Proactive Job Monitoring in an Imperfect World


Let’s face it: not every one of your jobs runs on a perfect schedule—your schedule isn’t filled with jobs that run on the hour, every hour, every time. What’s a busy system administrator to do?

Set up job monitor statuses, that’s what.

Real businesses are complex and dynamic environments, in which job schedules are based on dependencies and prerequisites occurring on various servers throughout your data center. For example, if your job queues are full and your system is very busy, you could run into a case where a particular job doesn’t even get started. You could activate it and throw it into the queue, but the agent it’s supposed to run on is very busy. Should you monitor the agent and the job stream until you know your job is ready to start?

Automated job monitoring for job overruns, underruns, or late starts can alleviate your busy team from spending valuable time on manually monitoring the job stream.

Understanding Job Underruns

A job underrun is probably the simplest case in job monitoring because the job has to actually start. Once it is running, if it completes too soon, you can send a message out saying that it was an underrun. If a job completes too soon, it could be an error, but not necessarily. For example, if you know that a job usually runs for at least an hour, you could set an underrun monitor for 59 or 60 minutes. If it completes before that, you might get a notification, at which point you can see whether there was a problem or not.

If there is a more drastic underrun, you might have more of an indication that something failed downstream. For example, you might have a job that was supposed to go to a database and get all the records of a certain type, process them, and change them into another format. The job spins through the database in less than a minute because there was no data! A job underrun in this situation would help you realize that something is wrong downstream with your database.

However, job underruns do not always indicate a problem. You could simply have a day when there’s no clutter on the network and everything is running quickly. The point here is this: know your jobs! If you know the normal behavior of each job in your workflow, you’re better able to understand at what thresholds you should be notified of underruns or other job statuses.

In this way, job monitoring is extremely useful for proactive system monitoring, helping you to find problems faster before they affect your entire environment.

Monitoring Job Overruns

The same concept applies to overruns that applies to underruns: we are not monitoring jobs while they’re sitting in the job queue. Rather, the job scheduler monitors the job once it starts running. In the case of the overrun, you might expect a job to run within ten minutes and you’ve set an overrun monitor of 30 minutes. If the job runs longer than the designated 30 minutes, you can decide to either fail the job or get a notification about it.

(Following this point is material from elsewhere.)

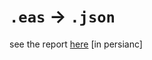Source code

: # `.eas` -> `.json`

see the report [here](https://docs.google.com/document/d/1VCoIuhqP6gg67JRliLZA_mz2y3dcsT9A/edit?usp=sharing&ouid=103342108634855201277&rtpof=true&sd=true) [in persianc]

For example, you might have a job that is supposed to run for only a short period of time, but it ran very long. You might’ve been collecting data from a database and it was bad data. But if the job takes forever and completes using this bad data, it will continue on to the next step in the workflow, thereby infecting the rest of the system with infected data. In this way, a job overrun monitor would be helpful because you’d know that something was awry if you expected the job to complete relatively quickly. You can clear out the bad data and restart your process so that the rest of your workflow goes smoothly.

How to Handle Late Starts

JAMS provides two options for jobs that start late. If the job is scheduled at 1 o’clock and it takes more than hour for it to start running, you can kick off a late start. You can also set a “must start by” time: if a job doesn’t start by 10:00 a.m., you can receive a notification or end the job.

Typically, you would put a late start job monitor on a job that would have a scheduled time, but you can also have a late start monitor on a job that is strictly reactive. To achieve this with JAMS, you can use one of the settings that the job needs to start by X time or within a certain time. If it’s within a certain time of the scheduled time, it will go by the moment that it gets kicked off by reactivity.

Proactive Management of Your Job Schedule

Ultimately, job monitoring is all about proactive management of your production job streams. With the right enterprise job scheduler and job monitors in place, you will have the assurance that your job schedule will run smoothly—and if it doesn’t, you’ll be notified with enough time to prevent large disruptions and to make necessary changes to keep the schedule on track.

Job monitoring acts as a secondary defensive measure. You might not know you need job monitoring until something actually goes wrong or you notice anomalies with certain jobs and their run times. Once that happens, you can add job monitors for the assurance that those jobs will run within the correct parameters in the future.

Successful job monitoring asks just one thing of the system administrator: know your jobs in and out. If you are aware of the nuances of your job schedule, you’ll know that you’ll want an underrun monitor for job A, but an overrun monitor of 30 minutes for job B.